The U.S. may be witnessing a return to the electoral and policy relevance of Sen. Mitt Romney. His disputed warnings about Russia’s ambitions a decade ago are now treated in bipartisan circles as prescient, at a moment when Russian President Vladimir Putin oversees the slaughter of Ukrainian civilians without offering anyone a defensible reason.
Most useful to current Republican messaging might be a recorded moment in the third presidential debate in 2012. That was when Democratic President Barack Obama caricatured Romney describing the Putin regime as a leading threat to peace. Obama mockingly said: "The 1980s are now calling to ask for their foreign policy back."
On Feb. 22, Fox News Radio host Guy Benson cited the exchange — and remarks from then-Vice President Joe Biden — to point out how correct Romney had been and how Democrats then were softer on Russia. But K.T. McFarland of Southampton, who was briefly deputy director of national security under President Donald Trump — an unabashed Putin admirer — pushed the conversation with Benson in another direction. She constructed an argument that President Joe Biden's energy policies led to the dastardly invasion.
That fits McFarland's factional loyalties in the GOP. Romney, representing Utah, is a longtime Trump nemesis who drew poisonous denunciation from the former president both before and after he cast a lonely GOP vote in the Senate two years ago to find him guilty of impeachable offenses — involving the abuse of Ukraine policy.
Unsurprisingly, the Romney-was-right chorus extends to Democrats in Washington, D.C. And it isn't all that new. Three years ago, former Secretary of State Madeleine Albright, who served in the Clinton administration, said before the House Intelligence Committee: "I personally owe an apology to now Senator Romney, because I think that we underestimated what was going on in Russia.
"I was on the CIA external advisory board, there was no question that less money was being put into Russian language and what was going on in Russia."
In a midterm election year when some House candidates are jockeying to get Trump to bless their campaigns from Mar-a-Lago, Romney's support is deemed useful to those in the old neoconservative crowd who'd take away the party reins once and for all from the 45th president. Romney also is a clear ally of the nation's most powerful current Republican elected official, Sen. Mitch McConnell.
Romney is due to be a featured guest next Monday at a fundraiser for Rep. Liz Cheney (R-Wyo.), another Trump nemesis. The event is hosted by Bobbie Kilberg, a well-connected Virginia Republican.
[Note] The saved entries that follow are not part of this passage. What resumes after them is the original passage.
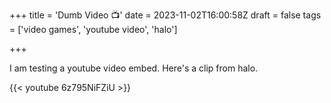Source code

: +++
title = 'Dumb Video 📺'
date = 2023-11-02T16:00:58Z
draft = false
tags = ['video games', 'youtube video', 'halo']

+++

I am testing a youtube video embed. Here's a clip from halo.

{{< youtube 6z795NiFZiU >}}
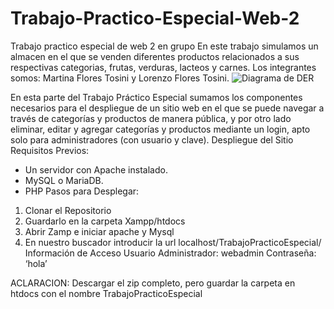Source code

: # Trabajo-Practico-Especial-Web-2
Trabajo practico especial de web 2 en grupo
En este trabajo simulamos un almacen en el que se venden diferentes productos relacionados a sus respectivas categorias, frutas, verduras, lacteos y carnes.
Los integrantes somos: Martina Flores Tosini y Lorenzo Flores Tosini.
![Diagrama de DER](https://github.com/user-attachments/assets/28ff2801-ded3-42ab-89f8-bc67699500ea)

En esta parte del Trabajo Práctico Especial sumamos los componentes necesarios para el despliegue de un sitio web en el que se puede navegar a través de categorías y productos de manera pública, y por otro lado eliminar, editar y agregar categorías y productos mediante un login, apto solo para administradores (con usuario y clave).
Despliegue del Sitio
Requisitos Previos:
- Un servidor con Apache instalado.
- MySQL o MariaDB.
- PHP
Pasos para Desplegar:
1. Clonar el Repositorio
2. Guardarlo en la carpeta Xampp/htdocs
3. Abrir Zamp e iniciar apache y Mysql
4. En nuestro buscador introducir la url localhost/TrabajoPracticoEspecial/
Información de Acceso
Usuario Administrador: webadmin
Contraseña: ‘hola’

ACLARACION: Descargar el zip completo, pero guardar la carpeta en htdocs con el nombre TrabajoPracticoEspecial
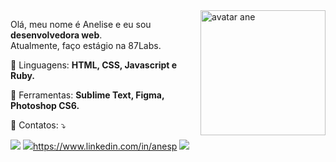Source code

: <img src="https://share-cdn.picrew.me/shareImg/org/202201/338224_ow81xyX9.png" min-width="100px" max-width="200px" width="200px" align="right" alt="avatar ane">

<p align="left"> 
  Olá, meu nome é Anelise e eu sou <strong>desenvolvedora web</strong>.<br>
  Atualmente, faço estágio na 87Labs.
</p>

<p align="left">
  🦄 Linguagens: <strong>HTML, CSS, Javascript e Ruby.</strong>
</p>

<p align="left">
  💼 Ferramentas: <strong>Sublime Text, Figma, Photoshop CS6.</strong>
</p>

<p align="left">
  💌 Contatos: ⤵️
</p>

<p align="left">
  <a href="#" alt="Email">
  <img src="https://img.shields.io/badge/-Gmail-FF0000?style=flat-square&labelColor=FF0000&logo=proton&logoColor=white&link=anesp@protonmail.com"/></a>

  <a href="#" alt="Linkedin">
  <img src="https://img.shields.io/badge/-Linkedin-0e76a8?style=flat-square&logo=Linkedin&logoColor=white&link=https://www.linkedin.com/in/anesp"/>https://www.linkedin.com/in/anesp</a>

  <a href="#" alt="Instagram">
  <img src="https://img.shields.io/badge/-Instagram-DF0174?style=flat-square&labelColor=DF0174&logo=instagram&logoColor=white&link=https://www.instagram.com/aneepsza_"/></a>
</p>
Ironically, the senator's niece Ronna Romney McDaniel, a Trump loyalist, recently carried out a symbolic party censure of Cheney last month.
Romney has said he texted McDaniel after that storm. "I expressed my point of view," he told reporters. "I think she’s a wonderful person and doing her very best."
Supporters listed on the invitation include a number of Bush administration insiders including Cheney's father, former Vice President Dick Cheney, former Homeland Security Secretary Michael Chertoff, and former VP Cheney chief-of-staff Scooter Libby (whom Trump pardoned in 2018 on his past conviction in the so-called Plame affair).
Less than 10 years ago, Romney as presidential nominee won only two election districts in Manhattan. One of them was the wealthy precinct that includes Trump Tower and, at the time, the man for whom it's named.
That's just a small historic twist. Romney's swift redemption as a Republican statesman may be a bigger one.
Columnist Dan Janison's opinions are his own.